== Exercise details ==
Which lines below include "they"? Copy them all.

——

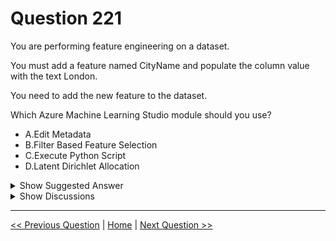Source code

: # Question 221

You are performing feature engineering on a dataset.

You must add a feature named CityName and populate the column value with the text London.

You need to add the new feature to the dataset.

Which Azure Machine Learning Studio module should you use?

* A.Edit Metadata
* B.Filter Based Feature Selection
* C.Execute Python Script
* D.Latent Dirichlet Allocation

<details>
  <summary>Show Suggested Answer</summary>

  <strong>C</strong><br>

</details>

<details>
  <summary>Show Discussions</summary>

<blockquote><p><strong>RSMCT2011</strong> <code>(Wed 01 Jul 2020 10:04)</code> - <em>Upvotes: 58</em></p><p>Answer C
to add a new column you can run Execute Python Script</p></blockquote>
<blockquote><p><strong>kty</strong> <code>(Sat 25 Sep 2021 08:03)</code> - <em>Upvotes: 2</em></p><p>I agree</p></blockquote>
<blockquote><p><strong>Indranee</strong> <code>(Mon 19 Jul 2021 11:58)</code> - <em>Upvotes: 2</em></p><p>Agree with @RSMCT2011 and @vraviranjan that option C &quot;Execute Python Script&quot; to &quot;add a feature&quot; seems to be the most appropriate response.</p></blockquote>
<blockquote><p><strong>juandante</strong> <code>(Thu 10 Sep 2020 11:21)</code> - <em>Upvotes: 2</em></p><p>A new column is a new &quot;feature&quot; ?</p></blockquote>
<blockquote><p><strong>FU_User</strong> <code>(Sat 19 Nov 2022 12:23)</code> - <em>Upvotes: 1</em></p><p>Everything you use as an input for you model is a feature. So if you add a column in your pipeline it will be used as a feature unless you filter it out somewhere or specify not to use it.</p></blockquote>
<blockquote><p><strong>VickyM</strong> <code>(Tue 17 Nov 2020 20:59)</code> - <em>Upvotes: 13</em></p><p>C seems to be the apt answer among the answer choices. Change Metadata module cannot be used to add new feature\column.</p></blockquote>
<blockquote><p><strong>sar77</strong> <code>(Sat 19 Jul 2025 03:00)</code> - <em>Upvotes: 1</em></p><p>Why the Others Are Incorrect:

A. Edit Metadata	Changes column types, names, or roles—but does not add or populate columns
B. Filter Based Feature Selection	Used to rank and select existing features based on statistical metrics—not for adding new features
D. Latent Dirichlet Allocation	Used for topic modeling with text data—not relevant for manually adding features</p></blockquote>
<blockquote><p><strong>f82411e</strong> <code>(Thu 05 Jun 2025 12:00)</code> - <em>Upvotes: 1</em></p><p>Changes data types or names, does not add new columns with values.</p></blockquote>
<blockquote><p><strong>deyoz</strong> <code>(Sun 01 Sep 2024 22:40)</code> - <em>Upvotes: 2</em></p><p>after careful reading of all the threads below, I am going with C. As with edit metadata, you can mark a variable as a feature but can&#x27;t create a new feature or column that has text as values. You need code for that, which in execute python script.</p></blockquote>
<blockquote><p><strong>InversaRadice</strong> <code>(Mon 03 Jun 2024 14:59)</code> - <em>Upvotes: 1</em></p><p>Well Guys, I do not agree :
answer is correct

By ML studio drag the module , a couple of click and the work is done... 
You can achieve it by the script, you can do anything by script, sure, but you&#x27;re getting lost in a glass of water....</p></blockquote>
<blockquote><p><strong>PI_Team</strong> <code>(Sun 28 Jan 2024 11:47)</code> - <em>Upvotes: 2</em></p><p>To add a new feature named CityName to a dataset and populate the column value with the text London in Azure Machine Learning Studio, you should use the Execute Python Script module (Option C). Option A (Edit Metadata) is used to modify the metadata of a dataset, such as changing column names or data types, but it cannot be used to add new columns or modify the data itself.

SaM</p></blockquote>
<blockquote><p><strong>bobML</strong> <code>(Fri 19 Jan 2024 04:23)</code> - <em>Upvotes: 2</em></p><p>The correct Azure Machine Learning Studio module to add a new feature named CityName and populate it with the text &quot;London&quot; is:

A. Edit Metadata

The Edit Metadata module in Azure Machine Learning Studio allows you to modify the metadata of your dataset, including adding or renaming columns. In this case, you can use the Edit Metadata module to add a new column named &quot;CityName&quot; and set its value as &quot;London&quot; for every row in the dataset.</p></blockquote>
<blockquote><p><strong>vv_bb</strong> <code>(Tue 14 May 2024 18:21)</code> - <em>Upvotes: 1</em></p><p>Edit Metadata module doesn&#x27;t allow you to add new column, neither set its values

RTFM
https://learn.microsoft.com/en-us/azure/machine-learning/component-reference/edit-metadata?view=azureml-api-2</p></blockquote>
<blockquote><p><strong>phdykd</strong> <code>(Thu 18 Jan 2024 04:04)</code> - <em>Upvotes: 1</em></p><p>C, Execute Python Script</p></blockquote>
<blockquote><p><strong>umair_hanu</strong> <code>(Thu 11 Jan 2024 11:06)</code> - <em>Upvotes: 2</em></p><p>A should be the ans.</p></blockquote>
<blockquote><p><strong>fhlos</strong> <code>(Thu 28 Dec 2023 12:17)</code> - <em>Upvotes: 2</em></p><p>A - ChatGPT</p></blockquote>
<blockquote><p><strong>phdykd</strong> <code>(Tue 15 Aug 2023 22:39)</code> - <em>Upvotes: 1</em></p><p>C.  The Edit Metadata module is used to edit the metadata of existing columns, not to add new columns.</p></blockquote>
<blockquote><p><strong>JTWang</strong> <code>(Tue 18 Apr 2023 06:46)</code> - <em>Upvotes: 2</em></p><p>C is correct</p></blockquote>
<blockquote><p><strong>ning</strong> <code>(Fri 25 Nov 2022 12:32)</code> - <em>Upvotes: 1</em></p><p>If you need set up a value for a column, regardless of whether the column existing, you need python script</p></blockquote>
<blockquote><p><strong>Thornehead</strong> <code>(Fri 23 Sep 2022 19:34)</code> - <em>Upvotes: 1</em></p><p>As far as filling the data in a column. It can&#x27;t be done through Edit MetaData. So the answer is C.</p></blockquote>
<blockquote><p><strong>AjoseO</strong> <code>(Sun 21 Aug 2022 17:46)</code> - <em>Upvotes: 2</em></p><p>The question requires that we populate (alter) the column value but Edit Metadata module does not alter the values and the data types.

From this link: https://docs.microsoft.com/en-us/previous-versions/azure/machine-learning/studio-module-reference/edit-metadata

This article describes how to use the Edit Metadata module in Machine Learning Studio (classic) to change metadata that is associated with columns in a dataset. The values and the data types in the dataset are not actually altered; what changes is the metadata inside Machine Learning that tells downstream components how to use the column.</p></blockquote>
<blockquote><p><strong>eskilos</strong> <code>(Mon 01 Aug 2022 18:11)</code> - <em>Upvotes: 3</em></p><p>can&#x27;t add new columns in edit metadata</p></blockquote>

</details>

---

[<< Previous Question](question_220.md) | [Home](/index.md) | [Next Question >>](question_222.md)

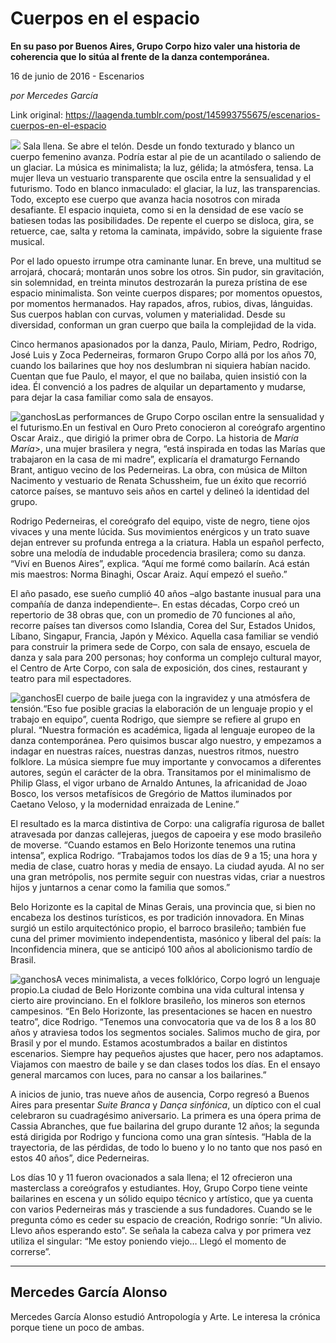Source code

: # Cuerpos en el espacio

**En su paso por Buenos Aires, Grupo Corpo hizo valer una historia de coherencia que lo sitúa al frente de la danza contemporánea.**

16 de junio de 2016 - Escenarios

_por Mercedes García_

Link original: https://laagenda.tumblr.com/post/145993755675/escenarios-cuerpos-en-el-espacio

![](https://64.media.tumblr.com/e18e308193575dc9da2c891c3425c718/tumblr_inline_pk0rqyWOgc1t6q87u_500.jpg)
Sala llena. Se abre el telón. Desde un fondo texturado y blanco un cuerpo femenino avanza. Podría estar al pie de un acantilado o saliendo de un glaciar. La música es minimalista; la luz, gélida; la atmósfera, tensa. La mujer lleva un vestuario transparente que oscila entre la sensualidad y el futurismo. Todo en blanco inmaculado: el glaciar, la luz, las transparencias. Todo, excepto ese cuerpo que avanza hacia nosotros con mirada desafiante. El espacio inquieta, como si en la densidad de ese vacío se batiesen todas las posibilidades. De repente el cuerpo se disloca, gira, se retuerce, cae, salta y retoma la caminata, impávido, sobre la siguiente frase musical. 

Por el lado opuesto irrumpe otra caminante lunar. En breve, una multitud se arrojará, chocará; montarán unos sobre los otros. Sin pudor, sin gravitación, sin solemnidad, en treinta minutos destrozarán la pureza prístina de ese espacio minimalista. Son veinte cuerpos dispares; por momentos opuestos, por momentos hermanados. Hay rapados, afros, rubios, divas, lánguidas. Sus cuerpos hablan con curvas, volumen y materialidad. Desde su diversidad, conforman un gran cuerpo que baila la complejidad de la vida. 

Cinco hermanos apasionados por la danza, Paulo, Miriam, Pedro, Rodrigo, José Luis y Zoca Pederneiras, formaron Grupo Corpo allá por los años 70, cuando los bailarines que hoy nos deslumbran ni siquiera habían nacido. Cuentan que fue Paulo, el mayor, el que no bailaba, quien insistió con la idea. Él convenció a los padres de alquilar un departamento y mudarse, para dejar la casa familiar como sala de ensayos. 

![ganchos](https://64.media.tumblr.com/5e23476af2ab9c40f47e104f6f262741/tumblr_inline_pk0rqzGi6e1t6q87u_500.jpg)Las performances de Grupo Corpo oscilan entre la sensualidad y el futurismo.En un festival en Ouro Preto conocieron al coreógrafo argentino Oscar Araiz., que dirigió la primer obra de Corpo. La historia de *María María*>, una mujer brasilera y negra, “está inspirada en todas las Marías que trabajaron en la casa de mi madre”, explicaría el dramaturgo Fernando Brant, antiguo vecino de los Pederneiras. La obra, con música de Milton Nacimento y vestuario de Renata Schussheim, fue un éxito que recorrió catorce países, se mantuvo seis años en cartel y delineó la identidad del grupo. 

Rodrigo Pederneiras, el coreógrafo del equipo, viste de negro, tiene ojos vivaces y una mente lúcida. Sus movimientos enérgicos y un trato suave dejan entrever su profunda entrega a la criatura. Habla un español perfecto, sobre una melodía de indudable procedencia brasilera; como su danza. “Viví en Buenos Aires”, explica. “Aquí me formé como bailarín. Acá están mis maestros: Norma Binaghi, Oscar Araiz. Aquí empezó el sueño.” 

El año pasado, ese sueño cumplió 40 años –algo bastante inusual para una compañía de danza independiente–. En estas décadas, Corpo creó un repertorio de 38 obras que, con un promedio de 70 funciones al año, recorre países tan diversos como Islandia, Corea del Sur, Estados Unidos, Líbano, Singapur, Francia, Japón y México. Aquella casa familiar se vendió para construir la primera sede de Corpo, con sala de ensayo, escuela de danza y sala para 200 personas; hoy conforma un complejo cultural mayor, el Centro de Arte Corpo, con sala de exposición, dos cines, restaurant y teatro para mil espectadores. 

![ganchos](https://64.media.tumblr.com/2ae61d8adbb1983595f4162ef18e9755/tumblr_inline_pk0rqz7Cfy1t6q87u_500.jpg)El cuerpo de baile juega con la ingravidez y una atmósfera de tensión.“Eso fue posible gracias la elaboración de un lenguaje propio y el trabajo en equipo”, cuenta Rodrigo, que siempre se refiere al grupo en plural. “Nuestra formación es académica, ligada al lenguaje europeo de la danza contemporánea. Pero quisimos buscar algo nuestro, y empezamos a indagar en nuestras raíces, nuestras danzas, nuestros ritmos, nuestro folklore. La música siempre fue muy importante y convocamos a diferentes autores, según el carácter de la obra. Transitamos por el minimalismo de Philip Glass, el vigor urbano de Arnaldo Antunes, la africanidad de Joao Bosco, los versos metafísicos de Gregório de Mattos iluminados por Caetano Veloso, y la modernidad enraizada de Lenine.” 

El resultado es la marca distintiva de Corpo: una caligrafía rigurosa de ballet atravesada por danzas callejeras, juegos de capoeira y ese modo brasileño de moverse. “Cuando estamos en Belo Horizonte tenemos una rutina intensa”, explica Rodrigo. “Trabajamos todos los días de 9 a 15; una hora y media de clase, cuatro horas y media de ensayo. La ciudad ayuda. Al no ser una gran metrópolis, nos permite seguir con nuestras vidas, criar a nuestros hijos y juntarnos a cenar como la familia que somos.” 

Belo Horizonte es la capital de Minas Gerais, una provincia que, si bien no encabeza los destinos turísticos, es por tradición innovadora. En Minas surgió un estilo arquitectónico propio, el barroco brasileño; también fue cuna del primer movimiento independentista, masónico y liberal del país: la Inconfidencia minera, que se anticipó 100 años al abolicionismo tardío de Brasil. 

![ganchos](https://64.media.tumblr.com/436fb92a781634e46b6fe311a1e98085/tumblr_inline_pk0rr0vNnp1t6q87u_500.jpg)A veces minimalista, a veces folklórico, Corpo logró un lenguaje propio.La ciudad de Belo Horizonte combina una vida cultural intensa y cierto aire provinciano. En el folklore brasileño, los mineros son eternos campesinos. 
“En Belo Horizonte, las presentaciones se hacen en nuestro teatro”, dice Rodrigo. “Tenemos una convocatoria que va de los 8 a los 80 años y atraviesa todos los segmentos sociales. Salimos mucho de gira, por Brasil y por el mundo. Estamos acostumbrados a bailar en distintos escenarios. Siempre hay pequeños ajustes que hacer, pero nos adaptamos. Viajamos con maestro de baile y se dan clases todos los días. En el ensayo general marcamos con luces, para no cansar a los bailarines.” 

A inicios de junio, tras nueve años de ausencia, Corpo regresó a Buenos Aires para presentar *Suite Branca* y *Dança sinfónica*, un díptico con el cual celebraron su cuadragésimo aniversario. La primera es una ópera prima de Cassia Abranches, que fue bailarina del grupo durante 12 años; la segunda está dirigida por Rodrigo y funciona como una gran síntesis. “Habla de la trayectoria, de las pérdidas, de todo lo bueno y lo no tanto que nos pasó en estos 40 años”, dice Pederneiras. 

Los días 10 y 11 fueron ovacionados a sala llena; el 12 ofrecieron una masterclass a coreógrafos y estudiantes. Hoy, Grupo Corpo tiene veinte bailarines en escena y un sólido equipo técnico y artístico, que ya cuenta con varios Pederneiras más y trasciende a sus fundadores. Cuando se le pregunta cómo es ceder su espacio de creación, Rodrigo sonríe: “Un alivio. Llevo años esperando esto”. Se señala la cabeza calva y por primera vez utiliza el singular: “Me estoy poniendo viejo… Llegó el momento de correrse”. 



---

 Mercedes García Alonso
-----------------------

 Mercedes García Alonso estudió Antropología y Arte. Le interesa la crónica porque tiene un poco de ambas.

——

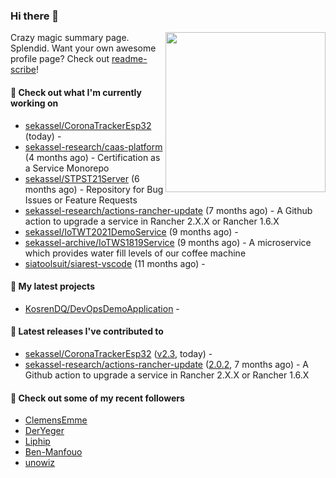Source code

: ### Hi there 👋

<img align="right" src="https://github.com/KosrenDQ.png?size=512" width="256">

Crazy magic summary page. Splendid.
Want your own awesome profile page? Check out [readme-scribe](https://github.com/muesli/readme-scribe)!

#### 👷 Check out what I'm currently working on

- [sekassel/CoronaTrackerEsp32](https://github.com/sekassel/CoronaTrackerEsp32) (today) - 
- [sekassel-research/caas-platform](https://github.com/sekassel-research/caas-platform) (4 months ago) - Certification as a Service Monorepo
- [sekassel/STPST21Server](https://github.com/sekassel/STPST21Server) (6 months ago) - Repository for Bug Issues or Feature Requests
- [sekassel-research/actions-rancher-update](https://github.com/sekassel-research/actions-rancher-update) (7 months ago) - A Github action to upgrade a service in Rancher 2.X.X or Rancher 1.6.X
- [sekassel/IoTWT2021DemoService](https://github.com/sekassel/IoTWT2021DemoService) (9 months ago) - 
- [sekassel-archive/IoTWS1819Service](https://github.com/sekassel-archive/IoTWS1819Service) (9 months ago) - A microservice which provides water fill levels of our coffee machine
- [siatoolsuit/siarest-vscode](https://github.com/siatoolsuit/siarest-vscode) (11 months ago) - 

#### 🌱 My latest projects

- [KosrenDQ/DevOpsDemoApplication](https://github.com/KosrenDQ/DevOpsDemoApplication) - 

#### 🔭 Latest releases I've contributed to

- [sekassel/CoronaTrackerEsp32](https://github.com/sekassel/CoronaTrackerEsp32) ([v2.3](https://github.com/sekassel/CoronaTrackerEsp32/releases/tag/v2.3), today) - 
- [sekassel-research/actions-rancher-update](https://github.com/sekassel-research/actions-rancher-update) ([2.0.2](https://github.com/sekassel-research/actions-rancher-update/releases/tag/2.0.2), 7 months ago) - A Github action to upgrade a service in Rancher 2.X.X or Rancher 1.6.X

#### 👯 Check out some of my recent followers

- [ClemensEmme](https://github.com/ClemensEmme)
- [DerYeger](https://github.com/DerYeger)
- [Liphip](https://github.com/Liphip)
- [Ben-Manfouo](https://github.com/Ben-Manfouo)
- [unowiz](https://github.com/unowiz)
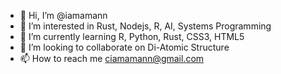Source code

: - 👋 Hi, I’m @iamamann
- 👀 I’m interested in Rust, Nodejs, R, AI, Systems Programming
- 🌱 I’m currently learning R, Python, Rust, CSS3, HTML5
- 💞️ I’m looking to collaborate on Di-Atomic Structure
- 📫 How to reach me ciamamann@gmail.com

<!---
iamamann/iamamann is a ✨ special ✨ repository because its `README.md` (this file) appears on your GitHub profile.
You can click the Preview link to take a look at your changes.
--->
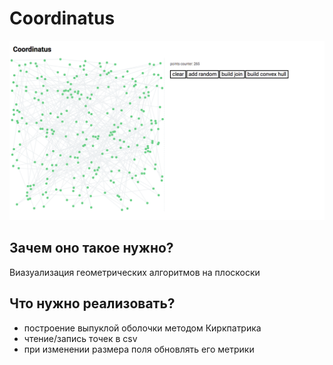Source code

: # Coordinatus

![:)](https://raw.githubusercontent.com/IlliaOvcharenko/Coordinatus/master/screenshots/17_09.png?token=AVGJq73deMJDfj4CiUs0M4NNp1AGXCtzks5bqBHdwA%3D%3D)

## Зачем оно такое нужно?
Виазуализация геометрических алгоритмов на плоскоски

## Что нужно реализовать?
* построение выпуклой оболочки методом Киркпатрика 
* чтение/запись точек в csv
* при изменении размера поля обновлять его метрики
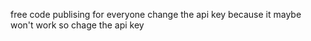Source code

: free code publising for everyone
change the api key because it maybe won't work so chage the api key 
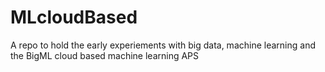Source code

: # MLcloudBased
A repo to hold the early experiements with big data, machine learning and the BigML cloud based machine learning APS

——

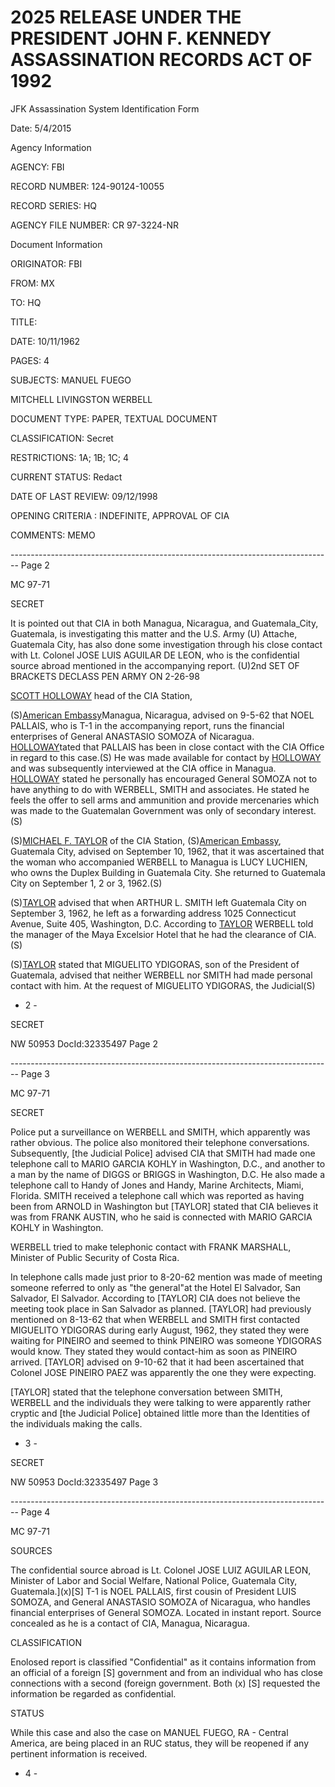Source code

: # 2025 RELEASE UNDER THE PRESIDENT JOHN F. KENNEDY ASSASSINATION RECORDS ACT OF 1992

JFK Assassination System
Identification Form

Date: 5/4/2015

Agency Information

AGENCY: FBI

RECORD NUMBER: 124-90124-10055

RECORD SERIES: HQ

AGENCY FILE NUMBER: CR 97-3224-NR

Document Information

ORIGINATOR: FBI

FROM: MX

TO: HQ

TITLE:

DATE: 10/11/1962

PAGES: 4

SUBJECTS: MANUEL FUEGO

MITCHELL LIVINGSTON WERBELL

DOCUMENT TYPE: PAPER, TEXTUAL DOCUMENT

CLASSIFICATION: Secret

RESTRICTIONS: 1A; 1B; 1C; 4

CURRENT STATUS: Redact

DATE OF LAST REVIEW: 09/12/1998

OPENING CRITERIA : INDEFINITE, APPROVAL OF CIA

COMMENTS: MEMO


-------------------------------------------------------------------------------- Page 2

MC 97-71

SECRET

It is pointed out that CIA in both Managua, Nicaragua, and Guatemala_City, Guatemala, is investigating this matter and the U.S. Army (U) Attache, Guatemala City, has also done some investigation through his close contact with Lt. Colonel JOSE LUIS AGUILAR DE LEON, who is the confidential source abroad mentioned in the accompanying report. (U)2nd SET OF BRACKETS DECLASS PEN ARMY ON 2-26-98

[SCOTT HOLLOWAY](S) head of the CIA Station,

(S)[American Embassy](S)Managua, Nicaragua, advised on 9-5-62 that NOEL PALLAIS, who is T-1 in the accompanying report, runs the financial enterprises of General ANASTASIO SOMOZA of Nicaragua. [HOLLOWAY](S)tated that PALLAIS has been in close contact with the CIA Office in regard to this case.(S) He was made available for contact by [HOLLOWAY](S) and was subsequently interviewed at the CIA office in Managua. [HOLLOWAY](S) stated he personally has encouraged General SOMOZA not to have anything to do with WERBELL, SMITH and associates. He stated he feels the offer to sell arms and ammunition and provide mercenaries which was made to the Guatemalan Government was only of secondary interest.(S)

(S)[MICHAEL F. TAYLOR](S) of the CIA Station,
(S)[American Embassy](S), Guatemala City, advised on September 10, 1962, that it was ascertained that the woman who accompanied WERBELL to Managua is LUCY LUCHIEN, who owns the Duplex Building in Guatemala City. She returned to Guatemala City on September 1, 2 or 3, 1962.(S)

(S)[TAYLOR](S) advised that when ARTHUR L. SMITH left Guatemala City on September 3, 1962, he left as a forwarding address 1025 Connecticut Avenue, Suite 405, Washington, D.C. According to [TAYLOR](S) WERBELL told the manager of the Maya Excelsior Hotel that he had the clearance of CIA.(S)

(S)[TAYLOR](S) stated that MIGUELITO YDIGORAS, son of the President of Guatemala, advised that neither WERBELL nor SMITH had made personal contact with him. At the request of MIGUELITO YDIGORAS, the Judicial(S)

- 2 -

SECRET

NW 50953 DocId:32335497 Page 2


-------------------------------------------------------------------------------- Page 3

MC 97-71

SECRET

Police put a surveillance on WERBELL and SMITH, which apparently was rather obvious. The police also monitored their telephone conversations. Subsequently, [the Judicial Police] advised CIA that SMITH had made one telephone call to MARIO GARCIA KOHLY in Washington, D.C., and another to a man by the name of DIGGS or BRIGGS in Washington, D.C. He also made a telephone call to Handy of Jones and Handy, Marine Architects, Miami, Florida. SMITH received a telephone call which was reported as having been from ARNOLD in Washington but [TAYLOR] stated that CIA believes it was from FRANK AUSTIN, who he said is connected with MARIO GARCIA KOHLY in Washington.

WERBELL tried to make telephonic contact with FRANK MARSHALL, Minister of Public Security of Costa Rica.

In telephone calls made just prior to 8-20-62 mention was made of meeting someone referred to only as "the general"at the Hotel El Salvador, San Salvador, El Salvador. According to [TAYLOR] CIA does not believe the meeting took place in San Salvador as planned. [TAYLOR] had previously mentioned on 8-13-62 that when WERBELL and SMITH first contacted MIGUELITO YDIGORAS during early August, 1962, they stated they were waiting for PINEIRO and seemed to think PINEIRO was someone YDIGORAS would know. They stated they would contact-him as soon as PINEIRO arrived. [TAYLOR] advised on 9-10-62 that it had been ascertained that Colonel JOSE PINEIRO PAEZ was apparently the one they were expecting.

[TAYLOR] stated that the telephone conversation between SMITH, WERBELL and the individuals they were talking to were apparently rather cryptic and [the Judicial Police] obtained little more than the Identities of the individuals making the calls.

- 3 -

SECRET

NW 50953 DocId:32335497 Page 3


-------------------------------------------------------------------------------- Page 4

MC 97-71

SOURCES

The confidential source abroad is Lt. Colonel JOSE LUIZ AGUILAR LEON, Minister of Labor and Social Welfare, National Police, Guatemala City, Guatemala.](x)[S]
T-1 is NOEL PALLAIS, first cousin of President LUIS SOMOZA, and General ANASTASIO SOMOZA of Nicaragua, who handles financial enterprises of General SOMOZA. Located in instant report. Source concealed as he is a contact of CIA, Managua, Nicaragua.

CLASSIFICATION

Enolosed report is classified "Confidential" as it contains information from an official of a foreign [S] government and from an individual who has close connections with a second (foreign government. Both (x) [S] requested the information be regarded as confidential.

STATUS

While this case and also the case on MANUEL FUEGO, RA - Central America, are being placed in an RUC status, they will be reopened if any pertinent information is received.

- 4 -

——

== Worked solution ==
In telephone calls made just prior to 8-20-62 mention was made of meeting someone referred to only as "the general"at the Hotel El Salvador, San Salvador, El Salvador. According to [TAYLOR] CIA does not believe the meeting took place in San Salvador as planned. [TAYLOR] had previously mentioned on 8-13-62 that when WERBELL and SMITH first contacted MIGUELITO YDIGORAS during early August, 1962, they stated they were waiting for PINEIRO and seemed to think PINEIRO was someone YDIGORAS would know. They stated they would contact-him as soon as PINEIRO arrived. [TAYLOR] advised on 9-10-62 that it had been ascertained that Colonel JOSE PINEIRO PAEZ was apparently the one they were expecting.
[TAYLOR] stated that the telephone conversation between SMITH, WERBELL and the individuals they were talking to were apparently rather cryptic and [the Judicial Police] obtained little more than the Identities of the individuals making the calls.
While this case and also the case on MANUEL FUEGO, RA - Central America, are being placed in an RUC status, they will be reopened if any pertinent information is received.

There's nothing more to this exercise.